SUPPLIED DATA:
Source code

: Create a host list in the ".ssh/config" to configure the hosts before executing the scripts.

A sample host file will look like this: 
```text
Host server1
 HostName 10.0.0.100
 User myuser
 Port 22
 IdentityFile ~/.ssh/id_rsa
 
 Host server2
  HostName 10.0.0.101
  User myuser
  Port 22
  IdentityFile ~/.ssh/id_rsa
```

EXERCISE: Output the full listing above once again, verbatim.

TASK RESULT:
Source code

: Create a host list in the ".ssh/config" to configure the hosts before executing the scripts.

A sample host file will look like this: 
```text
Host server1
 HostName 10.0.0.100
 User myuser
 Port 22
 IdentityFile ~/.ssh/id_rsa
 
 Host server2
  HostName 10.0.0.101
  User myuser
  Port 22
  IdentityFile ~/.ssh/id_rsa
```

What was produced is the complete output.